→ Data section
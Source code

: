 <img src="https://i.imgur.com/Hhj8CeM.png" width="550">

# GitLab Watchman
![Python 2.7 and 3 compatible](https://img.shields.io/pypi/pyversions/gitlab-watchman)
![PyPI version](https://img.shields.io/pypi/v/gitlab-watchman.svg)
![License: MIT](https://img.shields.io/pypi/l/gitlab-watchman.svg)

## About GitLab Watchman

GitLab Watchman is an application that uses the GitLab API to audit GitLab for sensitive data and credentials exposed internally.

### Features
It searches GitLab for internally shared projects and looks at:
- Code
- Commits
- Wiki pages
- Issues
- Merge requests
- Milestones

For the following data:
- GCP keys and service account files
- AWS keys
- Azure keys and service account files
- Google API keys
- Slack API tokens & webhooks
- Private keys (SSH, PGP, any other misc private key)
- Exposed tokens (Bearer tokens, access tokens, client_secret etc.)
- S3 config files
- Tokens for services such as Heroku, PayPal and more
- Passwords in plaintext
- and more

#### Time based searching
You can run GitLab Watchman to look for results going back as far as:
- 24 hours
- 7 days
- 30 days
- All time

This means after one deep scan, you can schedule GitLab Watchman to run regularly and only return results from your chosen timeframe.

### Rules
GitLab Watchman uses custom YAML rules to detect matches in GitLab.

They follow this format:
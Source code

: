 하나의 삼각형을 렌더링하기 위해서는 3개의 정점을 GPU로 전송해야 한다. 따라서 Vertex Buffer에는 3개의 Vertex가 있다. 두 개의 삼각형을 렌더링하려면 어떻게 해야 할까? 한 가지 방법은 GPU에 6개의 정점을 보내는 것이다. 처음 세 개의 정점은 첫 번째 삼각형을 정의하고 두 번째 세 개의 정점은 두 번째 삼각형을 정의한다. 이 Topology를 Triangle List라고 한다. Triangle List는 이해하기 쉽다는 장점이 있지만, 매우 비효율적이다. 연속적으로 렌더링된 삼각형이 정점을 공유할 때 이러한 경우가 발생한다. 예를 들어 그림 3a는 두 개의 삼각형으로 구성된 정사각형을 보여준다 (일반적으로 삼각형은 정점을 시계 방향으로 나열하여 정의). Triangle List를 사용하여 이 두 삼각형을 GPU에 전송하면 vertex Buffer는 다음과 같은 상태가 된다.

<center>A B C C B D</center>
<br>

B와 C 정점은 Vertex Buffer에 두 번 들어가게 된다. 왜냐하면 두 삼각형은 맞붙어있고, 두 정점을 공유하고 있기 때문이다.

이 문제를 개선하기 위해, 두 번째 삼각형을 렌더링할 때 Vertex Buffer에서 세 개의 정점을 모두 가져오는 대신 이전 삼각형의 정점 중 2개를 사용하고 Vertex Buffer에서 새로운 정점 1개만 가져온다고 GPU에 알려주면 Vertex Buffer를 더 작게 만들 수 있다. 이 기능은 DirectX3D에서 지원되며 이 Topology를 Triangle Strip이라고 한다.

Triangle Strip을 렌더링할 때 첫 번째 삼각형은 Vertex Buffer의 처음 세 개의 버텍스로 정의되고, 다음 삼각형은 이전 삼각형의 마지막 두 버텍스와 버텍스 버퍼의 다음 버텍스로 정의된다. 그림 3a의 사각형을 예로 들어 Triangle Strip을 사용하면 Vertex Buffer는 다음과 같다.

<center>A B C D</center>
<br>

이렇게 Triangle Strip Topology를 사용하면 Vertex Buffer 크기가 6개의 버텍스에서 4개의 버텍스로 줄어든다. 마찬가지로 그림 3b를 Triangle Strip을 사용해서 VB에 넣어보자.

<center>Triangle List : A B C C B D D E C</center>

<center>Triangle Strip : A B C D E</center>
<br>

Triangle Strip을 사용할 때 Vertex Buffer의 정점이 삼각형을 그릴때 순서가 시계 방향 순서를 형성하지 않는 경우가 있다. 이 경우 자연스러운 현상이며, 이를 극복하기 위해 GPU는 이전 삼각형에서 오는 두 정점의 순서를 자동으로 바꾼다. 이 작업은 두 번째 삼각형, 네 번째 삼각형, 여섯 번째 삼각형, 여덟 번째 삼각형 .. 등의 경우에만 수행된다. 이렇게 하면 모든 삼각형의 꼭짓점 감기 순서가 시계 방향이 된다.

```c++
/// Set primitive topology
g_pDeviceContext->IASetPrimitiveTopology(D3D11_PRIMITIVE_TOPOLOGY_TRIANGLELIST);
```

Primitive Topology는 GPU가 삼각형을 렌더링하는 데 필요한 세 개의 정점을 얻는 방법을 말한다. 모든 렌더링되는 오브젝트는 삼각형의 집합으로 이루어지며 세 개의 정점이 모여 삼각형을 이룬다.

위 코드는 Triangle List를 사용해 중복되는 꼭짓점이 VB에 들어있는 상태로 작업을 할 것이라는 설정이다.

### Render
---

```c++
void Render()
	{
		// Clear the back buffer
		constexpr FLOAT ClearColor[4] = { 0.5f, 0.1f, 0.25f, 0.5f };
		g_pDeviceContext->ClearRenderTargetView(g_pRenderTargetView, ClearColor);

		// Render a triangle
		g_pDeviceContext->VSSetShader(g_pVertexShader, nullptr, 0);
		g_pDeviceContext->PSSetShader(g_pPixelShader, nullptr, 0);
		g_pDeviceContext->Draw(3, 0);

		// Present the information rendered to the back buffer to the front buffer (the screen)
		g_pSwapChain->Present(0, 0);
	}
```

→ Task
In the data above, which lines have "results"? Report each of them.

→ Final answer
You can run GitLab Watchman to look for results going back as far as:
This means after one deep scan, you can schedule GitLab Watchman to run regularly and only return results from your chosen timeframe.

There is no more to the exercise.